ASSIGNMENT
Write out the records below from the first line through the line containing "in the inverse", leaving out any pictures.

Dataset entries
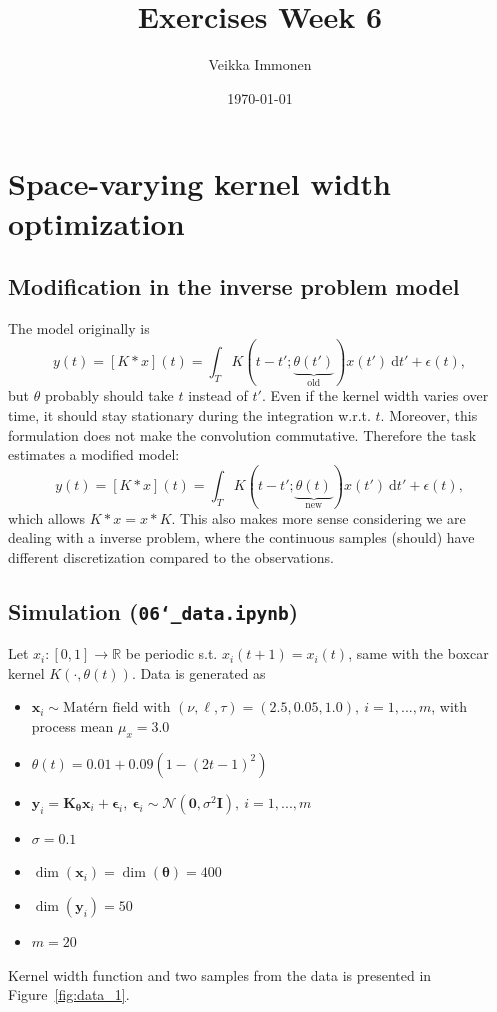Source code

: \documentclass[times, a4paper, 12pt, onecolumn, oneside]{article}
\date{}
\title{ Exercises Week 6}
\author{Veikka Immonen}
\date{\today}
\newcommand{\bm}{\boldsymbol}
\begin{document}
\maketitle

\section{Space-varying kernel width optimization}

\subsection{Modification in the inverse problem model}

The model originally is
$$
y(t) = [K * x](t) = \int_T K(t-t'; \underbrace{\theta(t')}_{\text{old}})x(t')~\text{d}t' + \epsilon(t),
$$
but $\theta$ probably should take $t$ instead of $t'$. Even if the kernel width varies over time,
it should stay stationary during the integration w.r.t. $t$. Moreover, this formulation does not make the
convolution commutative. Therefore the task estimates a modified model:
$$
y(t) = [K * x](t) = \int_T K(t-t'; \underbrace{\theta(t)}_{\text{new}})x(t')~\text{d}t' + \epsilon(t),
$$
which allows $K*x = x*K$. This also makes more sense considering we are dealing with a inverse problem, where the continuous samples
(should) have different discretization compared to the observations.

\subsection{Simulation (\texttt{06\char`_data.ipynb})}

Let $x_i: [0, 1] \rightarrow \mathbb{R}$ be periodic s.t. $x_i(t+1) = x_i(t)$, same with the boxcar kernel $K(\cdot, \theta(t))$.
Data is generated as
\begin{itemize}
\item $\bm{x}_i \sim \text{Matérn field with } (\nu, \ell, \tau) = (2.5, 0.05, 1.0), ~ i=1,...,m$, with process mean $\mu_{x} = 3.0$
\item $\theta(t) = 0.01 + 0.09\left(1-\left(2t-1\right)^{2}\right)$
\item $\bm{y}_i = \bm{K}_{\bm{\theta}} \bm{x}_i + \bm{\epsilon}_i, ~ \bm{\epsilon}_i \sim \mathcal{N}(\bm{0}, \sigma^2\bm{I}), ~ i = 1,...,m$
\item $\sigma = 0.1$
\item $\dim(\bm{x}_i) = \dim(\bm{\theta}) = 400$
\item $\dim(\bm{y}_i) = 50$
\item $m=20$ 
\end{itemize}
Kernel width function and two samples from the data is presented in Figure~\ref{fig:data_1}.
\end{document}
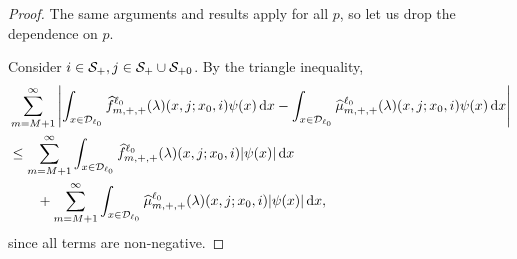 \begin{proof}
	The same arguments and results apply for all \(p\), so let us drop the dependence on \(p\). 
	
	Consider \(i\in\mathcal{S}_+,j\in\mathcal S_+\cup\mathcal{S}_{+0}\). By the triangle inequality, 
	\begin{align*}
		&\sum_{m=M+1}^\infty \left| \int_{x\in\mathcal{D}_{\ell_0}} \widehat f^{\ell_0}_{m,+,+}(\lambda)(x,j;x_0,i)\psi(x) \, \mathrm{d} x
		-
		 \int_{x\in\mathcal{D}_{\ell_0}} \widehat \mu^{\ell_0}_{m,+,+}(\lambda)(x,j;x_0,i) \psi(x) \, \mathrm{d} x \right|
		\\&\leq\sum_{m=M+1}^\infty \int_{x\in\mathcal{D}_{\ell_0}} \widehat f^{\ell_0}_{m,+,+}(\lambda)(x,j;x_0,i) |\psi(x)| \, \mathrm{d} x
		\\&\qquad{} +\sum_{m=M+1}^\infty \int_{x\in\mathcal{D}_{\ell_0}} \widehat  \mu^{\ell_0}_{m,+,+}(\lambda)(x,j;x_0,i) |\psi(x)| \, \mathrm{d} x,
	\end{align*}
	since all terms are non-negative. 
	

\end{proof}
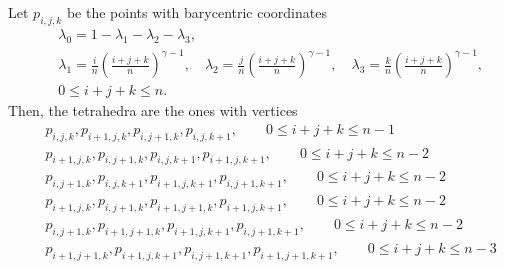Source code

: Let $p_{i,j,k}$ be the points with barycentric coordinates
\begin{eqnarray*}
&&\lambda_0=1-\lambda_1-\lambda_2-\lambda_3,\\
&&\lambda_1=\frac in\left(\frac{i+j+k}n\right)^{\gamma-1},\quad \lambda_2=\frac jn\left(\frac{i+j+k}n\right)^{\gamma-1},\quad \lambda_3=\frac kn\left(\frac{i+j+k}n\right)^{\gamma-1},
\\ &&0\le i+j+k\le n.
\end{eqnarray*}
Then, the tetrahedra are the ones with vertices
\begin{eqnarray*}
&& p_{i,j,k}, p_{i+1,j,k}, p_{i,j+1,k}, p_{i,j,k+1}, \qquad 0\le i+j+k\le n-1\\
&& p_{i+1,j,k}, p_{i,j+1,k}, p_{i,j,k+1}, p_{i+1,j,k+1}, \qquad 0\le i+j+k\le n-2\\
&& p_{i,j+1,k}, p_{i,j,k+1}, p_{i+1,j,k+1}, p_{i,j+1,k+1}, \qquad 0\le i+j+k\le n-2\\
&& p_{i+1,j,k}, p_{i,j+1,k}, p_{i+1,j+1,k}, p_{i+1,j,k+1}, \qquad 0\le i+j+k\le n-2\\
&& p_{i,j+1,k}, p_{i+1,j+1,k}, p_{i+1,j,k+1}, p_{i,j+1,k+1}, \qquad 0\le i+j+k\le n-2\\
&& p_{i+1,j+1,k}, p_{i+1,j,k+1}, p_{i,j+1,k+1}, p_{i+1,j+1,k+1}, \qquad 0\le i+j+k\le n-3
\end{eqnarray*}


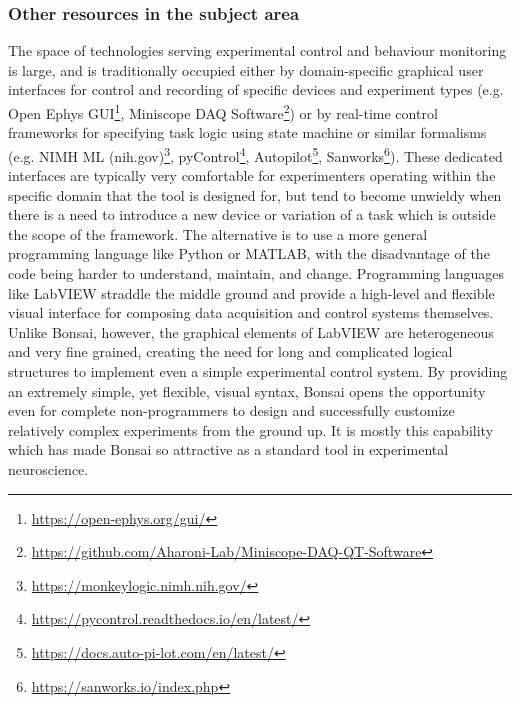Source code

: \subsubsection*{Other resources in the subject area}

The space of technologies serving experimental control and behaviour monitoring
is large, and is traditionally occupied either by domain-specific graphical
user interfaces for control and recording of specific devices and experiment
types (e.g. Open Ephys
GUI\footnote{\href{https://open-ephys.org/gui/}{https://open-ephys.org/gui/}},
Miniscope DAQ
Software\footnote{\href{https://github.com/Aharoni-Lab/Miniscope-DAQ-QT-Software}{https://github.com/Aharoni-Lab/Miniscope-DAQ-QT-Software}})
or by real-time control frameworks for specifying task logic using state
machine or similar formalisms (e.g. NIMH ML
(nih.gov)\footnote{\href{https://monkeylogic.nimh.nih.gov/}{https://monkeylogic.nimh.nih.gov/}},
pyControl\footnote{\href{https://pycontrol.readthedocs.io/en/latest/}{https://pycontrol.readthedocs.io/en/latest/}},
Autopilot\footnote{\href{https://docs.auto-pi-lot.com/en/latest/}{https://docs.auto-pi-lot.com/en/latest/}},
Sanworks\footnote{\href{https://sanworks.io/index.php}{https://sanworks.io/index.php}}).
These dedicated interfaces are typically very comfortable for experimenters
operating within the specific domain that the tool is designed for, but tend to
become unwieldy when there is a need to introduce a new device or variation of
a task which is outside the scope of the framework. The alternative is to use a
more general programming language like Python or MATLAB, with the disadvantage
of the code being harder to understand, maintain, and change. Programming
languages like LabVIEW straddle the middle ground and provide a high-level and
flexible visual interface for composing data acquisition and control systems
themselves. Unlike Bonsai, however, the graphical elements of LabVIEW are
heterogeneous and very fine grained, creating the need for long and complicated
logical structures to implement even a simple experimental control system. By
providing an extremely simple, yet flexible, visual syntax, Bonsai opens the
opportunity even for complete non-programmers to design and successfully
customize relatively complex experiments from the ground up. It is mostly this
capability which has made Bonsai so attractive as a standard tool in
experimental neuroscience.


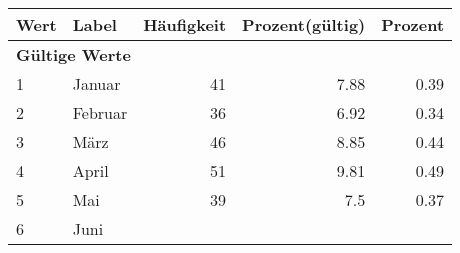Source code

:      \begin{longtable}{lXrrr}
     \toprule
     \textbf{Wert} & \textbf{Label} & \textbf{Häufigkeit} & \textbf{Prozent(gültig)} & \textbf{Prozent} \\
     \endhead
     \midrule
     \multicolumn{5}{l}{\textbf{Gültige Werte}}\\

     1 &
     \multicolumn{1}{X}{ Januar   } &


       \num{41} &
       \num[round-mode=places,round-precision=2]{7,88} &
         \num[round-mode=places,round-precision=2]{0,39} \\

     2 &
     \multicolumn{1}{X}{ Februar   } &


       \num{36} &
       \num[round-mode=places,round-precision=2]{6,92} &
         \num[round-mode=places,round-precision=2]{0,34} \\

     3 &
     \multicolumn{1}{X}{ März   } &


       \num{46} &
       \num[round-mode=places,round-precision=2]{8,85} &
         \num[round-mode=places,round-precision=2]{0,44} \\

     4 &
     \multicolumn{1}{X}{ April   } &


       \num{51} &
       \num[round-mode=places,round-precision=2]{9,81} &
         \num[round-mode=places,round-precision=2]{0,49} \\

     5 &
     \multicolumn{1}{X}{ Mai   } &


       \num{39} &
       \num[round-mode=places,round-precision=2]{7,5} &
         \num[round-mode=places,round-precision=2]{0,37} \\

     6 &
     \multicolumn{1}{X}{ Juni   } &



\end{longtable}
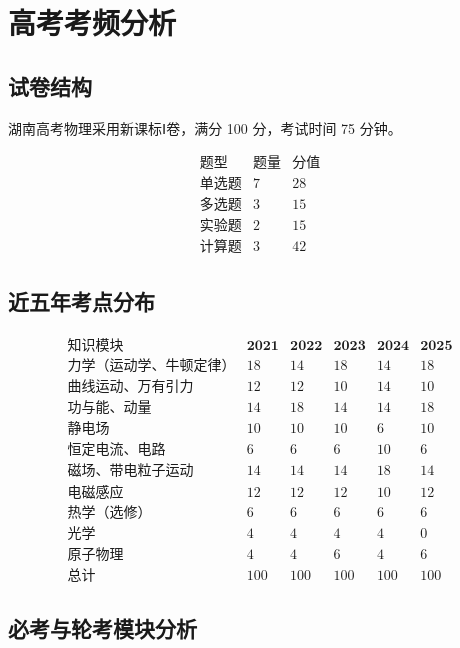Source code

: \section{高考考频分析}

\subsection{试卷结构}

湖南高考物理采用新课标Ⅰ卷，满分 100 分，考试时间 75 分钟。

\[
\begin{array}{c|c|c}
\text{题型} & \text{题量} & \text{分值} \\ \hline
\text{单选题} & 7 & 28 \\
\text{多选题} & 3 & 15 \\
\text{实验题} & 2 & 15 \\
\text{计算题} & 3 & 42
\end{array}
\]

\subsection{近五年考点分布}

\[
\begin{array}{c|c|c|c|c|c}
\text{知识模块} & \textbf{2021} & \textbf{2022} & \textbf{2023} & \textbf{2024} & \textbf{2025} \\ \hline
\text{力学（运动学、牛顿定律）} & 18 & 14 & 18 & 14 & 18 \\
\text{曲线运动、万有引力} & 12 & 12 & 10 & 14 & 10 \\
\text{功与能、动量} & 14 & 18 & 14 & 14 & 18 \\
\text{静电场} & 10 & 10 & 10 & 6 & 10 \\
\text{恒定电流、电路} & 6 & 6 & 6 & 10 & 6 \\
\text{磁场、带电粒子运动} & 14 & 14 & 14 & 18 & 14 \\
\text{电磁感应} & 12 & 12 & 12 & 10 & 12 \\
\text{热学（选修）} & 6 & 6 & 6 & 6 & 6 \\
\text{光学} & 4 & 4 & 4 & 4 & 0 \\
\text{原子物理} & 4 & 4 & 6 & 4 & 6 \\ \hline
\text{总计} & 100 & 100 & 100 & 100 & 100
\end{array}
\]

\subsection{必考与轮考模块分析}

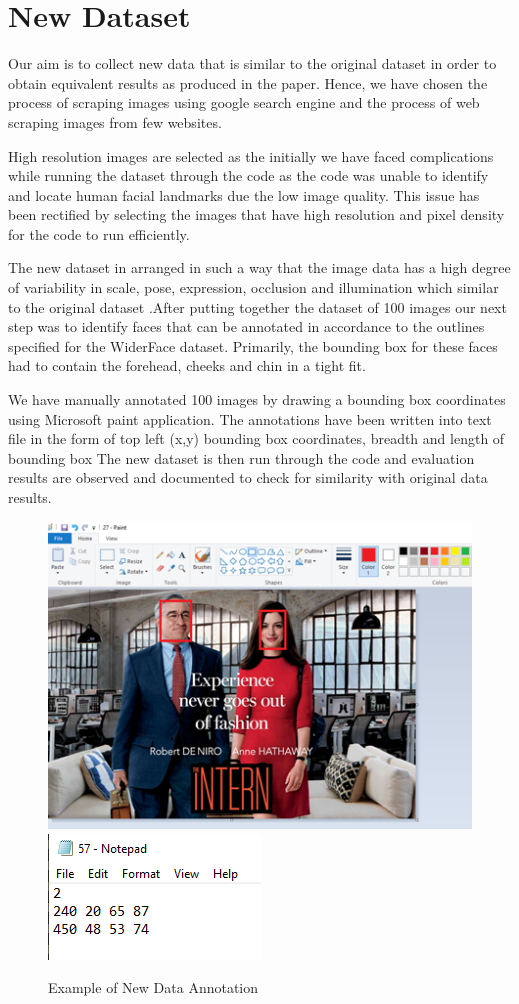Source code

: \documentclass{article}
\begin{document}
\section{New Dataset}

Our aim is to collect new data that is similar to the original dataset in order to obtain equivalent results as produced in the paper. Hence, we have chosen the process of scraping images using google search engine and the process of web scraping images from few websites.

High resolution images are selected as the initially we have faced complications while running the dataset through the code as the code was unable to identify and locate human facial landmarks due the low image quality. This issue has been rectified by selecting the images that have high resolution and pixel density for the code to run efficiently. 

The new dataset in arranged in such a way that the image data has a high degree of variability in scale, pose, expression, occlusion and illumination which similar to the original dataset .After putting together the dataset of 100 images  our next step was to identify faces that can be annotated in accordance to the outlines specified for the WiderFace dataset. Primarily, the bounding box for these faces had to contain the forehead, cheeks and chin in a tight fit. 

We have manually annotated 100 images by drawing a bounding box coordinates using Microsoft paint application. The annotations have been written into text file in the form of top left (x,y) bounding box coordinates, breadth and length of bounding box The new dataset is then run through the code and evaluation results are observed and documented to check for similarity with original data results.
\begin{figure}[H]
	\includegraphics[width=0.5\linewidth]{Picture1.png}
	\includegraphics[width=0.5\linewidth]{Picture2.png}
	\caption{Example of New Data Annotation}
\end{figure}
\end{document}
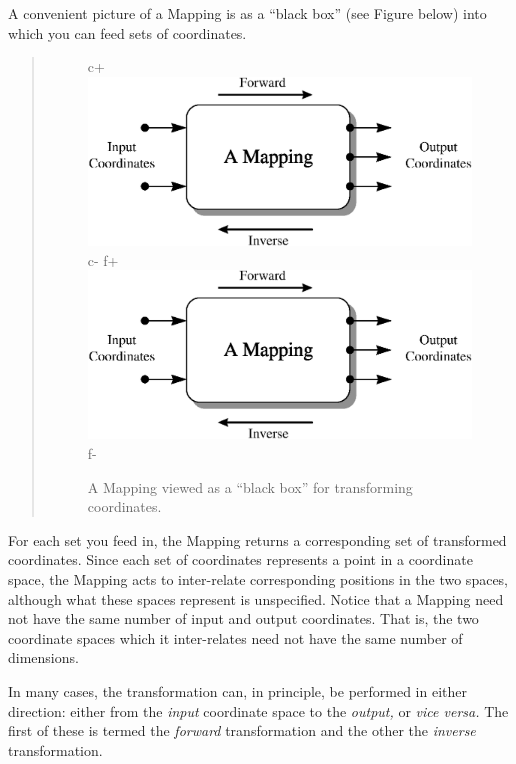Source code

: \documentclass[twoside,11pt]{article}
\begin{document}
\begin{htmlonly}
   A convenient picture of a Mapping is as a ``black box'' (see Figure
   below) into which you can feed sets of coordinates.
   \begin{quote}
   \begin{figure}[bhtp]
   \label{fig:mapping}
c+
   \includegraphics[scale=1.2]{sun211_figures/mapping.eps}
c-
f+
   \includegraphics[scale=1.2]{sun210_figures/mapping.eps}
f-
   \caption{A Mapping viewed as a ``black box'' for transforming coordinates.}
   \end{figure}
   \end{quote}
\end{htmlonly}
For each set you feed in, the Mapping returns a corresponding set of
transformed coordinates. Since each set of coordinates represents a
point in a coordinate space, the Mapping acts to inter-relate
corresponding positions in the two spaces, although what these spaces
represent is unspecified.  Notice that a Mapping need not have the
same number of input and output coordinates. That is, the two
coordinate spaces which it inter-relates need not have the same number
of dimensions.

In many cases, the transformation can, in principle, be performed in
either direction: either from the {\em{input}} coordinate space to the
{\em{output,}} or {\em{vice versa.}} The first of these is termed the
{\em{forward}} transformation and the other the {\em{inverse}}
transformation.
\end{document}
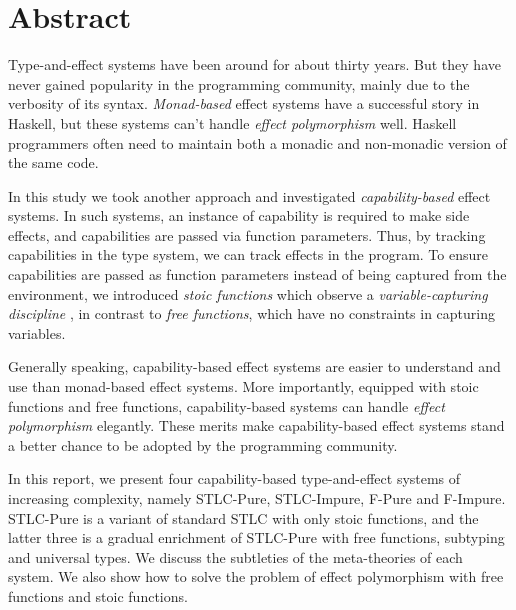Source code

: \section*{\centering Abstract}

Type-and-effect systems have been around for about thirty years. But
they have never gained popularity in the programming community, mainly
due to the verbosity of its syntax. \emph{Monad-based} effect systems
have a successful story in Haskell, but these systems can't handle
\emph{effect polymorphism} well.  Haskell programmers often need to
maintain both a monadic and non-monadic version of the same code.

In this study we took another approach and investigated
\emph{capability-based} effect systems. In such systems, an instance
of capability is required to make side effects, and capabilities are
passed via function parameters. Thus, by tracking capabilities in the
type system, we can track effects in the program. To ensure
capabilities are passed as function parameters instead of being
captured from the environment, we introduced \emph{stoic functions}
which observe a \emph{variable-capturing discipline} , in contrast to
\emph{free functions}, which have no constraints in capturing
variables.

Generally speaking, capability-based effect systems are easier to
understand and use than monad-based effect systems. More importantly,
equipped with stoic functions and free functions, capability-based
systems can handle \emph{effect polymorphism} elegantly. These merits
make capability-based effect systems stand a better chance to be
adopted by the programming community.

In this report, we present four capability-based type-and-effect
systems of increasing complexity, namely STLC-Pure, STLC-Impure,
F-Pure and F-Impure. STLC-Pure is a variant of standard STLC with only
stoic functions, and the latter three is a gradual enrichment of
STLC-Pure with free functions, subtyping and universal types. We
discuss the subtleties of the meta-theories of each system. We also
show how to solve the problem of effect polymorphism with free
functions and stoic functions.
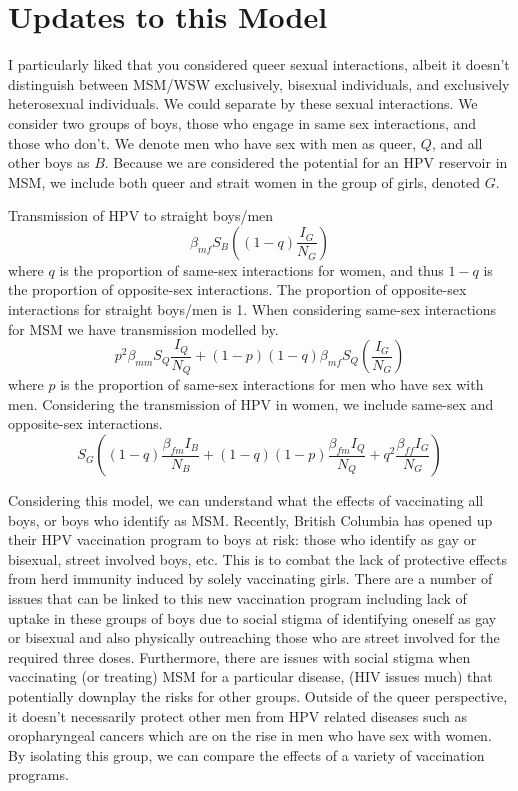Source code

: \documentclass[12pt]{article}
\begin{document}
\section{Updates to this Model}

I particularly liked that you considered queer sexual interactions, albeit it doesn't distinguish between MSM/WSW exclusively, bisexual individuals, and exclusively heterosexual individuals.  We could separate by these sexual interactions.  We consider two groups of boys, those who engage in same sex interactions, and those who don't.  We denote men who have sex with men as queer, $Q$, and all other boys as $B$.  Because we are considered the potential for an HPV reservoir in MSM, we include both queer and strait women in the group of girls, denoted $G$.  
 
Transmission of HPV to straight boys/men
\begin{equation}
\beta_{mf}S_{B}\left((1-q)\frac{I_{G}}{N_{G}}\right)
\end{equation}
where $q$ is the proportion of same-sex interactions for women, and thus $1-q$ is the proportion of opposite-sex interactions. The proportion of opposite-sex interactions for straight boys/men is 1.  When considering same-sex interactions for MSM we have transmission modelled by.
\begin{equation}
p^2\beta_{mm}S_{Q}\frac{I_{Q}}{N_{Q}}+(1-p)(1-q)\beta_{mf}S_Q\left(\frac{I_G}{N_G}\right)
\end{equation}
where $p$ is the proportion of same-sex interactions for men who have sex with men.  Considering the transmission of HPV in women, we include same-sex and opposite-sex interactions.  
\begin{equation}
S_G\left((1-q)\frac{\beta_{fm}I_B}{N_B}+(1-q)(1-p)\frac{\beta_{fm}I_Q}{N_Q}+q^2\frac{\beta_{ff}I_G}{N_G}\right)
\end{equation}
 



Considering this model, we can understand what the effects of vaccinating all boys, or boys who identify as MSM.  Recently, British Columbia has opened up their HPV vaccination program to boys at risk: those who identify as gay or bisexual, street involved boys, etc. This is to combat the lack of protective effects from herd immunity induced by solely vaccinating girls.  There are a number of issues that can be linked to this new vaccination program including lack of uptake in these groups of boys due to social stigma of identifying oneself as gay or bisexual and also physically outreaching those who are street involved for the required three doses. Furthermore, there are issues with social stigma when vaccinating (or treating) MSM for a particular disease, (HIV issues much) that potentially downplay the risks for other groups.  Outside of the queer perspective, it doesn't necessarily protect other men from HPV related diseases such as oropharyngeal cancers which are on the rise in men who have sex with women.  By isolating this group, we can compare the effects of a variety of vaccination programs. 
\end{document}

RESPONSE TO THE EXERCISE
Source code

: \documentclass[times, a4paper, 12pt, onecolumn, oneside]{article}
\date{}
\title{ Exercises Week 6}
\author{Veikka Immonen}
\date{\today}
\newcommand{\bm}{\boldsymbol}
\begin{document}
\maketitle

\section{Space-varying kernel width optimization}

\subsection{Modification in the inverse problem model}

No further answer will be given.